La Deposizione restaurata trionferà maestosa nei suoi tre metri per due (313×192 centimetri) di verdi, rosa, azzurrini e celesti nella seconda sala di Palazzo Strozzi in occasione della mostra Il Cinquecento a Firenze. Tra Michelangelo, Pontormo e Giambologna che si inaugurerà il 21 settembre prossimo nel capoluogo toscano. Non sarà sola: accanto a lei, per la prima volta nella storia dell’arte, saranno esposte la Deposizione dalla croce di Volterra del Rosso Fiorentino (1521) e il Cristo deposto di Besançon del Bronzino (1543-1545 circa). Una mostra che vede insieme oltre 70 capolavori tra dipinti e sculture per un totale di 41 artisti tra cui Michelangelo, Andrea del Sarto, Rosso Fiorentino, Bronzino, lo stesso Giorgio Vasari, Santi di Tito, Giambologna. Opere provenienti dall’Italia e dall’estero: ben diciassette di queste restaurate per l’occasione.

«Un’altra cosa che ha svelato questo restauro — prosegue Daniele Rossi — oltre a un selcio sul terreno grigio che non era visibile, sono i “ripensamenti” nella figura di sinistra che sostiene il Cristo morto.
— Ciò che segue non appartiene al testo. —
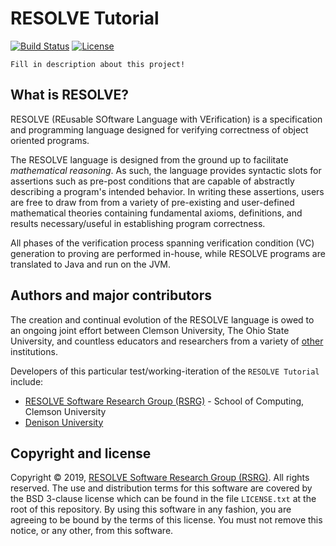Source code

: RESOLVE Tutorial
==============
[![Build Status](https://travis-ci.com/ClemsonRSRG/RESOLVETutorial.svg?branch=master)](https://travis-ci.com/ClemsonRSRG/RESOLVETutorial)
[![License](https://img.shields.io/badge/license-BSD-blue.svg)](https://raw.githubusercontent.com/ClemsonRSRG/clemsonrsrg.github.io/master/LICENSE.txt)

`Fill in description about this project!`

## What is RESOLVE?

RESOLVE (REusable SOftware Language with VErification) is a specification and programming language designed for verifying correctness of object oriented programs.

The RESOLVE language is designed from the ground up to facilitate *mathematical reasoning*. As such, the language provides syntactic slots for assertions such as pre-post conditions that are capable of abstractly describing a program's intended behavior. In writing these assertions, users are free to draw from from a variety of pre-existing and user-defined mathematical theories containing fundamental axioms, definitions, and results necessary/useful in establishing program correctness.

All phases of the verification process spanning verification condition (VC) generation to proving are performed in-house, while RESOLVE programs are translated to Java and run on the JVM.

## Authors and major contributors

The creation and continual evolution of the RESOLVE language is owed to an ongoing joint effort between Clemson University, The Ohio State University, and countless educators and researchers from a variety of [other](https://www.cs.clemson.edu/resolve/about.html) institutions.

Developers of this particular test/working-iteration of the `RESOLVE Tutorial` include:

* [RESOLVE Software Research Group (RSRG)](https://www.cs.clemson.edu/resolve/) - School of Computing, Clemson University
* [Denison University](https://denison.edu/)

## Copyright and license

Copyright © 2019, [RESOLVE Software Research Group (RSRG)](https://www.cs.clemson.edu/resolve/). All rights reserved. The use and distribution terms for this software are covered by the BSD 3-clause license which can be found in the file `LICENSE.txt` at the root of this repository. By using this software in any fashion, you are agreeing to be bound by the terms of this license. You must not remove this notice, or any other, from this software.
Una irrequietezza nei piedi, che sembrano non stare fermi: segno forse che un pittore dal tratto deciso come Pontormo cercava in ogni minima articolazione l’equilibrio perfetto dei corpi in un’opera dal forte dinamismo, in continuo movimento circolare (basti vedere il gioco delle mani) e che sarebbe stata vista dal basso verso l’alto, con una luce naturale proveniente da destra».

Alcune tinte — aggiunge Rapino — «sono consunte da antiche puliture e in più punti emerge chiaramente il disegno sotto il colore con un tratto netto e ben definito, ricalcato direttamente sul cartone che Pontormo aveva appoggiato sulla tavola».

La composizione con gli undici personaggi come sospesi nel vuoto davanti a una sorta di quinta teatrale «realizzata dal Pontormo — dice Rossi — grazie alla scelta oculata dei colori comprati dai Pinadori, i commercianti fiorentini che gli avevano commissionato la Visitazione , venne scoperta nel 1528 “con meraviglia di tutta Firenze”, scrive il Vasari».

La stessa meraviglia che appare ora agli occhi di chi, entrando dalle strade affollate di turisti nel caldo di agosto del centro di Firenze dentro la bottega senza tempo del restauratore Daniele Rossi, affollata anch’essa ma di boccette di vetro con pigmenti e polveri, rimane senza parole davanti ai particolari del quadro tornato a nuova vita: i toni, i colori cangianti, le ombre, la luce potente; il volto della Vergine ripulito dai ritocchi che si erano seguiti nel tempo; le «tutine integrali di lycra», come indica Rossi, ovvero i vestiti che si sovrappongono in maniera impercettibile sulla pelle dei personaggi senza soluzione di continuità (non ci sono né polsini né scollature); le labbra viola del Cristo morente, la sua barba rossiccia con i riccioli tanto naturali quanto perfetti; i contorni sfumati di rosso delle palpebre per renderle più vive. Un insieme unico di sfumature di colori che cela ancora, nonostante la tecnica svelata, l’enigma profondo che rende la Deposizione del Pontormo un capolavoro di tutti i tempi.